[Paper Read]Learning From Noisy Large-Scale Datasets With Minimal Supervision
tags: course
AMMAI
CVPR_17
Paper
Andreas Veit,Neil Alldrin Gal Chechik, Ivan Krasin, Abhinav Gupta, Serge Belongie1
Problem Definition
To leverage a small set of clean labels in the presence of a massive dataset with noisy labels.
- Problem: Large noisy annotation data
- DataSet: Open Images (~9 million images), multiple-labeled image and over 6000 unique classes.
- Application: Object Classification
- Assumption(Limitation): data with large number of classes and wide range of noise in annotations
Contribution
Introduce a semi-supervised learning framework which can produce a cleaned version of the dataset and a robust multi-label image classifier that facilitates small sets of clean annotations with large noisy data.
Outperforming direct fine-tuning approaches across all major categories in the Open Image dataset.

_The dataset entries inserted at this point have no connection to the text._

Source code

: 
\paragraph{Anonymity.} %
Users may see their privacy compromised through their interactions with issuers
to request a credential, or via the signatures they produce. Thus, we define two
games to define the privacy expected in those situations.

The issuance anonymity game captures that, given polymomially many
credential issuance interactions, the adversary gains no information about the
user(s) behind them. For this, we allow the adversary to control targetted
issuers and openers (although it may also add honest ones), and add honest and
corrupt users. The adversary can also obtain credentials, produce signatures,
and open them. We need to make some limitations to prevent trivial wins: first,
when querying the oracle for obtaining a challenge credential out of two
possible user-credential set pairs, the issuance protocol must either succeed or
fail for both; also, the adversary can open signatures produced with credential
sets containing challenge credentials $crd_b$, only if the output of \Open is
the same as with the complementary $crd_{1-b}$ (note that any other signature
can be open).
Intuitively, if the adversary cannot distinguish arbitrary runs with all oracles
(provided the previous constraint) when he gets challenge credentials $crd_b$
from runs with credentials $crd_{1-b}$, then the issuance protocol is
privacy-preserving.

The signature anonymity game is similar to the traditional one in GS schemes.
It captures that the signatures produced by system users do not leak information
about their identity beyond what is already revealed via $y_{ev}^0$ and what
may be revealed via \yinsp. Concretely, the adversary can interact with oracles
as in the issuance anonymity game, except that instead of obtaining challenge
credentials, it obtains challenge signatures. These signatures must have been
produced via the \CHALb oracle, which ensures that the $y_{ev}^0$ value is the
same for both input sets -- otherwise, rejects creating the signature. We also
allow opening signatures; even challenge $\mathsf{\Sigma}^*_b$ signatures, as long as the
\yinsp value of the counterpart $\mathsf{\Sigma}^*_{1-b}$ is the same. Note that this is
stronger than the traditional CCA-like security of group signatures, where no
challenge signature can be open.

Improving performance across the full range of label noise levels(even in limited rated data), and most effective for classes having 20% to 80% false positive annotations.
Method
high-level
netwrok
Use the small clean dataset to learn a mapping between between noise and clean annotation.
Two supervised-learning network in this model.
The first is “label cleaning network” , which input the set of noisy label and image feature extract by CNN(Inception V3) , output cleaned label set to supervise the second network.
The label cleaning network is a residual model learning the difference between clean and noisy data. The model use identity skip-connection structure ( inspired by ResNet V1).
The second is “multi-label classifier” taking the label predicted by the first network as ground truth if the image pair doesn’t have a clean label.